Introduction

Unlike previous chapters this chapter will be published in installments (much like a blog), but since there is experimentation involved there maybe revisions of previous installments along with more duplications of material in new installments.
This chapter will divert momentarily from the Windings discussed in the previous chapters and instead focus on two new but connected ideas:

1. The elusive "seven-ness" that exists in the icosahedron and dodecahedron as seven geometric structures that will be termed "Syzygies". A Syzygy consists of a pair of new geometric structures inherent in both the icosahedron and dodecahedron that will be individually termed as "Waveforms".  Later installments of this chapter will then connect these Syzygies with the seven spheres of ancient cosmology: Saturn, Jupiter, Mars, the sun, Venus, Mercury and the moon as they have been associated with seven Major Arcana cards. 

2. Demonstration of a musical side to the Platonic solids that utilizes the twelve notes of the modern music even tempered scale: A, A sharp, B, C, C sharp, D, D sharp, E, F, F sharp, G,  and G sharp. These twelve notes when applied to the vertexes/faces of the respective icosahedron/dodecahedron show that these two solids via the Syzygies have a natural tuning that is a reflection of the diatonic semitone relationship as best exemplified by the seven white keys to five black keys of the piano keyboard:

This musical side is really the origin of this entire work that was started several decades ago and will play a "programming" part in this Tarot computer/philosophical machine. "The Music of the Spheres" part of this chapter's title refers to the fact that the icosahedron and dodecahedron (as well as the other three Platonic solids) will fit inside a sphere so that all their vertexes will touch the sphere's surface. This plays off the ancient concept that the movements of the planets and stars produce music, even if the "music" is of the variety that is a visual/geometric analog to sound. This synthesis is amplified once the Platonic idea mentioned in both chapter 1 and chapter 3 of the dodecahedron symbolizing the cosmos is also taken into consideration. Once it is understood by the reader how the icosahedron/dodecahedron both "plays" and "is played" through and by the scales and intervals produced via the Syzygies; the result really is a "Music of the Spheres."  Music theory will be kept to a minimum as much as possible by utilizing links to Wikipedia and other online resources included for the reader to follow if need be. Also, this text will try to keep utilizing what is generally know as "the modern twelve-tone equal tempered scale," where the vibration-per-second difference between all twelve half-steps (A-A sharp, A sharp-B, B-C, C-C sharp ect.) is the same.

The Waveform

Previous chapters studied these Platonic solids by sequentially connecting the faces/vertexes of the respective icosahedron/dodecahedron in a structure termed "Winding."  However, in order to both flush out both the seven-ness and demonstrate the music connection, the inverse context of sequentially connecting the twelve vertexes of the icosahedron instead of its faces and likewise the faces of the dodecahedron instead of vertexes will be used.
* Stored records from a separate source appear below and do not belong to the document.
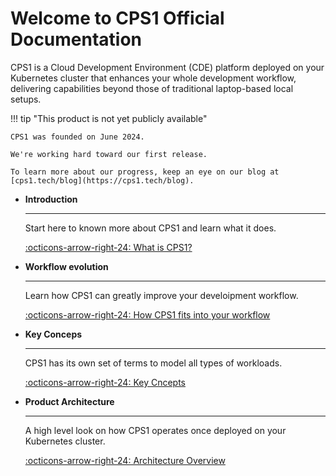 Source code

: # Welcome to CPS1 Official Documentation

CPS1 is a Cloud Development Environment (CDE) platform deployed on your Kubernetes cluster that enhances your whole development workflow, delivering capabilities beyond those of traditional laptop-based local setups.

!!! tip "This product is not yet publicly available"

    CPS1 was founded on June 2024.

    We're working hard toward our first release.

    To learn more about our progress, keep an eye on our blog at [cps1.tech/blog](https://cps1.tech/blog).

<div class="grid cards" markdown>

-   __Introduction__

    ---

    Start here to known more about CPS1 and learn what it does.

    [:octicons-arrow-right-24: What is CPS1?](what-is-cps1.md)

-   __Workflow evolution__

    ---

    Learn how CPS1 can greatly improve your develoipment workflow.

    [:octicons-arrow-right-24: How CPS1 fits into your workflow](how-cps1-fits-workflow.md)

-   __Key Conceps__

    ---

    CPS1 has its own set of terms to model all types of workloads.

    [:octicons-arrow-right-24: Key Cncepts](key-concepts.md)

-   __Product Architecture__

    ---

    A high level look on how CPS1 operates once deployed on your Kubernetes cluster.

    [:octicons-arrow-right-24: Architecture Overview](architecture-overview.md)

</div>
The resulting structure of connected icosahedron vertexes/dodecahedron faces will be termed "Waveform," because of its resemblance to periodic waveforms:

In this case though, it as if the periodic waveform was wrapped around a cylinder. As in previous chapters the icosahedron will be focused on initially because its structures are simpler. All Waveform images will use exaggerated edges for clarity:

Icosahedron with Waveform using Exaggerated Edges	Basic Waveform of an Icosahedron

Side View	Front View	Top View

Because edges are used to connect the icosahedron's vertexes, the Waveform has a resemblance to the ISH_Winding_0 described and utilized back in Chapter 2. However, the icosahedron's Waveform has two major differences from the ISH_Winding.

1. The Waveform is made up of alternating 60 and 108 degree angles. The ISH_Winding on the other hand was constructed of four 108 degree angles clumped in the center as two pairs and eight 60 degree angles clumped in pairs of four each on the sides.
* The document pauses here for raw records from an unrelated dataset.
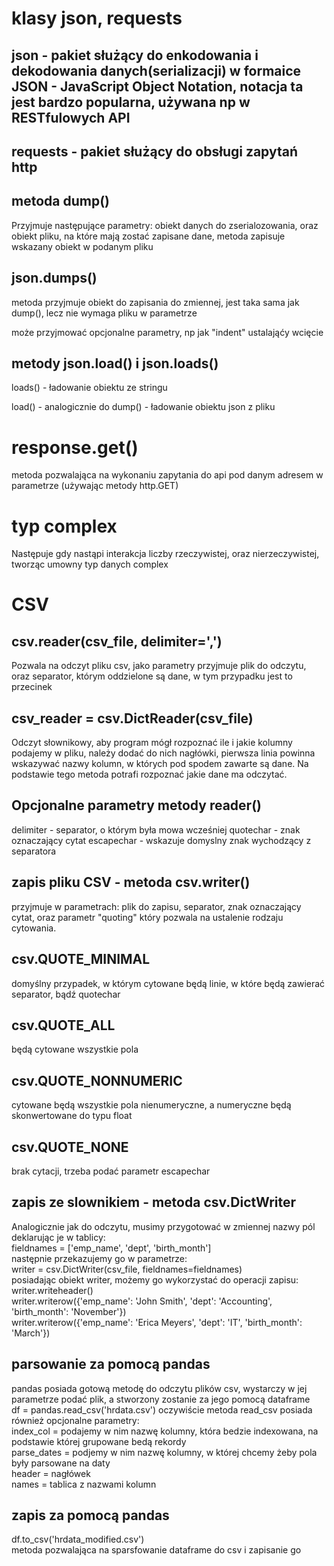 # klasy json, requests

## json - pakiet służący do enkodowania i dekodowania danych(serializacji) w formaice JSON - JavaScript Object Notation, notacja ta jest bardzo popularna, używana np w RESTfulowych API

## requests - pakiet służący do obsługi zapytań http

## metoda dump()
Przyjmuje następujące parametry: obiekt danych do zserialozowania, oraz obiekt pliku, na które mają zostać zapisane dane, metoda zapisuje wskazany obiekt w podanym pliku

## json.dumps()
metoda przyjmuje obiekt do zapisania do zmiennej, jest taka sama jak dump(), lecz nie wymaga pliku w parametrze

może przyjmować opcjonalne parametry, np jak "indent" ustalająćy wcięcie

## metody json.load() i json.loads()

loads() - ładowanie obiektu ze stringu

load() - analogicznie do dump() - ładowanie obiektu json z pliku

# response.get()
metoda pozwalająca na wykonaniu zapytania do api pod danym adresem w parametrze (używając metody http.GET)

# typ complex
Następuje gdy nastąpi interakcja liczby rzeczywistej, oraz nierzeczywistej, tworząc umowny typ danych complex

# CSV
## csv.reader(csv_file, delimiter=',')
Pozwala na odczyt pliku csv, jako parametry przyjmuje plik do odczytu, oraz separator, którym oddzielone są dane, w tym przypadku jest to przecinek
## csv_reader = csv.DictReader(csv_file)
Odczyt słownikowy, aby program mógł rozpoznać ile i jakie kolumny podajemy w pliku, należy dodać do nich nagłówki, pierwsza linia powinna wskazywać nazwy kolumn, w których pod spodem zawarte są dane. Na podstawie tego metoda potrafi rozpoznać jakie dane ma odczytać.
## Opcjonalne parametry metody reader()
delimiter - separator, o którym była mowa wcześniej
quotechar - znak oznaczający cytat
escapechar - wskazuje domyslny znak wychodzący z separatora
## zapis pliku CSV - metoda csv.writer()
przyjmuje w parametrach: plik do zapisu, separator, znak oznaczający cytat, oraz parametr "quoting" który pozwala na ustalenie rodzaju cytowania.
## csv.QUOTE_MINIMAL
domyślny przypadek, w którym cytowane będą linie, w które będą zawierać separator, bądź quotechar
## csv.QUOTE_ALL
będą cytowane wszystkie pola
## csv.QUOTE_NONNUMERIC
cytowane będą wszystkie pola nienumeryczne, a numeryczne będą skonwertowane do typu float
## csv.QUOTE_NONE
brak cytacji, trzeba podać parametr escapechar
## zapis ze slownikiem - metoda csv.DictWriter
Analogicznie jak do odczytu, musimy przygotować w zmiennej nazwy pól deklarując je w tablicy: <br>
fieldnames = ['emp_name', 'dept', 'birth_month'] <br>
następnie przekazujemy go w parametrze: <br>
writer = csv.DictWriter(csv_file, fieldnames=fieldnames) <br>
posiadając obiekt writer, możemy go wykorzystać do operacji zapisu:
 writer.writeheader() <br>
    writer.writerow({'emp_name': 'John Smith', 'dept': 'Accounting', 'birth_month': 'November'}) <br>
    writer.writerow({'emp_name': 'Erica Meyers', 'dept': 'IT', 'birth_month': 'March'}) <br>
## parsowanie za pomocą pandas
pandas posiada gotową metodę do odczytu plików csv, wystarczy w jej parametrze podać plik, a stworzony zostanie za jego pomocą dataframe <br>
df = pandas.read_csv('hrdata.csv')
oczywiście metoda read_csv posiada również opcjonalne parametry: <br>
index_col = podajemy w nim nazwę kolumny, która bedzie indexowana, na podstawie której grupowane bedą rekordy <br>
parse_dates = podjemy w nim nazwę kolumny, w której chcemy żeby pola były parsowane na daty <br>
header = nagłówek <br>
names = tablica z nazwami kolumn <br>
## zapis za pomocą pandas
df.to_csv('hrdata_modified.csv') <br>
metoda pozwalająca na sparsfowanie dataframe do csv i zapisanie go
2. Unlike the ISH_Winding_0 the Waveform does not have a mirror opposite. This is reflected in the fact that the Waveform's angles of the same degree alternate in handedness ("handedness" will be demonstrated in an up coming appendix), while the ISH_Winding's angles are of uncertain handedness, or rather, their handedness is defined by the handedness of the ISH_Winding_0 itself.

-ISH_Winding_0 Angles	Waveform Angles  L: Left  R: Right	+ISH_Winding_0 Angles

Four parallel equilateral triangles can be drawn connecting connecting angles of the same handedness and angle:

Four Equilateral Triangles

The Tone Waveform and First Musical Results

Now starting with note 'A' at the 108 degree angle vertex nearest the viewer, the twelve notes of the modern even-tempered scale will be applied to the twelve vertexes of the icosahedron Waveform (below left). A solid triangle has been added at the top connecting the vertexes labeled A sharp, D and F sharp as a device to help keep the viewer oriented, as well as a way to keep track of the Waveforms as they are manipulated in reference to the icosahedron. This triangle will be known as the "Tone Triangle". While other note-to-vertex sequences will be studied later, this is the sequence that will be used for now. The resulting labeled Waveform will be called the "Tone Waveform":

Tone Waveform	Rotate Tone Waveform

One of the first musical results of this labeling (or any sequential labeling for that matter) is that the notes are automatically arranged in groups of major third intervals (two whole steps) based on the handedness and degree of the angle. The image below color codes these major third interval groups based on coloring of the previous "Four Equilateral Triangles" image. It includes the appropriate enharmonic name for the note in white parentheses along with an arrow to the major third interval for which the note was renamed:

Major Thirds Intervals with Enharmonics (top to bottom): D - (B flat), D - F sharp, and F sharp - A sharp Enharmonic: A sharp = B flat B - D sharp, (E flat) - G, and  G - B Enharmonic: D sharp = E flat  (D flat)  - F, F - A, and A - C sharp Enharmonic: C sharp = D flat  E - G sharp, G sharp - (B sharp), and C - E Enharmonic: C = B sharp

As the above images show there is a recognition of enharmonics in this system,  and it will probably play a useful part in the "programming" (especially as it presents an opportunity to jump out of the system as a singer's voice). However,  for simplification purposes for an already complex system, enharmonic notation may not always be used in all the illustrations; so music theorists, please be flexible!

Second Musical Result

The second musical result is a three dimensional expression of what is known in music theory as the "Circle of either Fifths or Fourth Intervals". A Fifth interval consists of three and half steps, while a fourth interval is two and half steps. The two intervals are reciprocal in that what is a fifth interval ascending is a fourth interval descending and visa-versa . The music scale image below demonstrates this as 'A' is three and half steps above 'D' ascending while 'A' an octave lower is two and half step. Likewise, 'G' is two and half steps above 'D' and three and half as an octave below.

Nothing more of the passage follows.